Bag Labels. [046]
How does a letter get from point A to point B? I don’t mean the routing, but rather the physical process. When you mail a letter in your local post office, it is cancelled and sorted to join other letters going in the same direction. These are placed for protection in a mail bag containing a destination label.
For example, a letter from Dublin to Muleshoe, Texas will join other US bound letters for movement to a US Post Office, probably New York or Boston, then resorted a placed in a bag to Dallas. In Dallas, it is re-sorted and rebagged to Amarillo, and so on to Muleshoe where it is sent out for local delivery. All these bags require a small label to indicate their destination. These are collectable, but seldom seen by the public. The same happens with mail within Ireland.
A related area to this are the Letter Bills or Parcel Bills which determine how money collected is shared between postal authorities. Each shipment of bags is documented, and the accounting system tracks how much went where. These parcel bills are transferred in envelopes marked “Bulletin de Verification” and are sent between countries. Irish covers bear the notation O.E.41. (Figure 4).
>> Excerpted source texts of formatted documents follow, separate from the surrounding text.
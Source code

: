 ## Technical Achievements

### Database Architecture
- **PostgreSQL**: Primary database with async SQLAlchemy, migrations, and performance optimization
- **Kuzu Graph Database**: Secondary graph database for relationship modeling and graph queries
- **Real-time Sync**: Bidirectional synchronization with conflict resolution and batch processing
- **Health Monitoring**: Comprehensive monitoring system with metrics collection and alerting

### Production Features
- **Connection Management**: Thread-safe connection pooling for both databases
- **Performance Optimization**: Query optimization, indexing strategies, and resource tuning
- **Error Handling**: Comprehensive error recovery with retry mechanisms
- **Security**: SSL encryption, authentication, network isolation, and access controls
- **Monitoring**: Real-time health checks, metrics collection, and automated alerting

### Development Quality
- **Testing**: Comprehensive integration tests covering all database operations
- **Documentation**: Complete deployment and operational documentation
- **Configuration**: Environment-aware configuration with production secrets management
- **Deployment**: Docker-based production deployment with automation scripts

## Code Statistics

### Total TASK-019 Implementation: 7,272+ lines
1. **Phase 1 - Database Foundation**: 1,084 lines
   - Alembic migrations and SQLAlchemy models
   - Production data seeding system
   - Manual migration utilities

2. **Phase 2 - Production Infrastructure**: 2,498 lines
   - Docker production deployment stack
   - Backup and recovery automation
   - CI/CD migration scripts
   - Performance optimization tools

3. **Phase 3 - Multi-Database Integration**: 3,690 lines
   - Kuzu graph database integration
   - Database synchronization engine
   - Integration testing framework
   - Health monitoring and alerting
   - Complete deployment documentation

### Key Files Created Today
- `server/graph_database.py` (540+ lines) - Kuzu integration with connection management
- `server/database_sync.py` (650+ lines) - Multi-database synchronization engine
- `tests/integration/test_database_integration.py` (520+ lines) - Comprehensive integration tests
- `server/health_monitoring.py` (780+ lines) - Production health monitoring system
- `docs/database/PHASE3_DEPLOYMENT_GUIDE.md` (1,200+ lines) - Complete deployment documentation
Ireland may ship the US 1000 bags in a period, while the the reverse flow is 1200 bags, thus Ireland would “owe” the cost of moving 200 bags. Parcels use a similar system. The O.E.41 is used for both replacing the older O.E.37 used for parcels. (Figure 5).
For information on Letter Bills and Parcel Bills, see The Revealer, Fall 2006, “Moving the Mail – The Universal Postal Union and the Bulletin de Verification Registry Envelopes of Ireland”, p 20-25 by James Lawless.